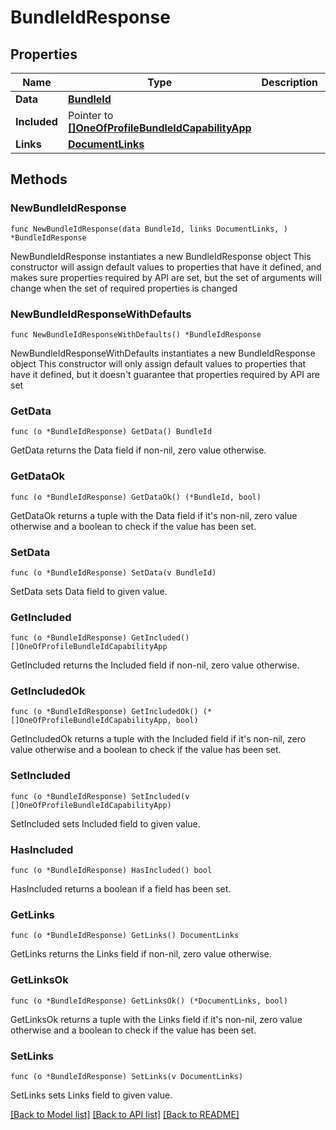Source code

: # BundleIdResponse

## Properties

Name | Type | Description | Notes
------------ | ------------- | ------------- | -------------
**Data** | [**BundleId**](BundleId.md) |  | 
**Included** | Pointer to [**[]OneOfProfileBundleIdCapabilityApp**](OneOfProfileBundleIdCapabilityApp.md) |  | [optional] 
**Links** | [**DocumentLinks**](DocumentLinks.md) |  | 

## Methods

### NewBundleIdResponse

`func NewBundleIdResponse(data BundleId, links DocumentLinks, ) *BundleIdResponse`

NewBundleIdResponse instantiates a new BundleIdResponse object
This constructor will assign default values to properties that have it defined,
and makes sure properties required by API are set, but the set of arguments
will change when the set of required properties is changed

### NewBundleIdResponseWithDefaults

`func NewBundleIdResponseWithDefaults() *BundleIdResponse`

NewBundleIdResponseWithDefaults instantiates a new BundleIdResponse object
This constructor will only assign default values to properties that have it defined,
but it doesn't guarantee that properties required by API are set

### GetData

`func (o *BundleIdResponse) GetData() BundleId`

GetData returns the Data field if non-nil, zero value otherwise.

### GetDataOk

`func (o *BundleIdResponse) GetDataOk() (*BundleId, bool)`

GetDataOk returns a tuple with the Data field if it's non-nil, zero value otherwise
and a boolean to check if the value has been set.

### SetData

`func (o *BundleIdResponse) SetData(v BundleId)`

SetData sets Data field to given value.


### GetIncluded

`func (o *BundleIdResponse) GetIncluded() []OneOfProfileBundleIdCapabilityApp`

GetIncluded returns the Included field if non-nil, zero value otherwise.

### GetIncludedOk

`func (o *BundleIdResponse) GetIncludedOk() (*[]OneOfProfileBundleIdCapabilityApp, bool)`

GetIncludedOk returns a tuple with the Included field if it's non-nil, zero value otherwise
and a boolean to check if the value has been set.

### SetIncluded

`func (o *BundleIdResponse) SetIncluded(v []OneOfProfileBundleIdCapabilityApp)`

SetIncluded sets Included field to given value.

### HasIncluded

`func (o *BundleIdResponse) HasIncluded() bool`

HasIncluded returns a boolean if a field has been set.

### GetLinks

`func (o *BundleIdResponse) GetLinks() DocumentLinks`

GetLinks returns the Links field if non-nil, zero value otherwise.

### GetLinksOk

`func (o *BundleIdResponse) GetLinksOk() (*DocumentLinks, bool)`

GetLinksOk returns a tuple with the Links field if it's non-nil, zero value otherwise
and a boolean to check if the value has been set.

### SetLinks

`func (o *BundleIdResponse) SetLinks(v DocumentLinks)`

SetLinks sets Links field to given value.



[[Back to Model list]](../README.md#documentation-for-models) [[Back to API list]](../README.md#documentation-for-api-endpoints) [[Back to README]](../README.md)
※ ※ ※
* [Exercise description]: Copy all of the data word for word, and keep the pictures out of it.

* [Task response]:
Source code

: # BundleIdResponse

## Properties

Name | Type | Description | Notes
------------ | ------------- | ------------- | -------------
**Data** | [**BundleId**](BundleId.md) |  | 
**Included** | Pointer to [**[]OneOfProfileBundleIdCapabilityApp**](OneOfProfileBundleIdCapabilityApp.md) |  | [optional] 
**Links** | [**DocumentLinks**](DocumentLinks.md) |  | 

## Methods

### NewBundleIdResponse

`func NewBundleIdResponse(data BundleId, links DocumentLinks, ) *BundleIdResponse`

NewBundleIdResponse instantiates a new BundleIdResponse object
This constructor will assign default values to properties that have it defined,
and makes sure properties required by API are set, but the set of arguments
will change when the set of required properties is changed

### NewBundleIdResponseWithDefaults

`func NewBundleIdResponseWithDefaults() *BundleIdResponse`

NewBundleIdResponseWithDefaults instantiates a new BundleIdResponse object
This constructor will only assign default values to properties that have it defined,
but it doesn't guarantee that properties required by API are set

### GetData

`func (o *BundleIdResponse) GetData() BundleId`

GetData returns the Data field if non-nil, zero value otherwise.

### GetDataOk

`func (o *BundleIdResponse) GetDataOk() (*BundleId, bool)`

GetDataOk returns a tuple with the Data field if it's non-nil, zero value otherwise
and a boolean to check if the value has been set.

### SetData

`func (o *BundleIdResponse) SetData(v BundleId)`

SetData sets Data field to given value.


### GetIncluded

`func (o *BundleIdResponse) GetIncluded() []OneOfProfileBundleIdCapabilityApp`

GetIncluded returns the Included field if non-nil, zero value otherwise.

### GetIncludedOk

`func (o *BundleIdResponse) GetIncludedOk() (*[]OneOfProfileBundleIdCapabilityApp, bool)`

GetIncludedOk returns a tuple with the Included field if it's non-nil, zero value otherwise
and a boolean to check if the value has been set.

### SetIncluded

`func (o *BundleIdResponse) SetIncluded(v []OneOfProfileBundleIdCapabilityApp)`

SetIncluded sets Included field to given value.

### HasIncluded

`func (o *BundleIdResponse) HasIncluded() bool`

HasIncluded returns a boolean if a field has been set.

### GetLinks

`func (o *BundleIdResponse) GetLinks() DocumentLinks`

GetLinks returns the Links field if non-nil, zero value otherwise.

### GetLinksOk

`func (o *BundleIdResponse) GetLinksOk() (*DocumentLinks, bool)`

GetLinksOk returns a tuple with the Links field if it's non-nil, zero value otherwise
and a boolean to check if the value has been set.

### SetLinks

`func (o *BundleIdResponse) SetLinks(v DocumentLinks)`

SetLinks sets Links field to given value.



[[Back to Model list]](../README.md#documentation-for-models) [[Back to API list]](../README.md#documentation-for-api-endpoints) [[Back to README]](../README.md)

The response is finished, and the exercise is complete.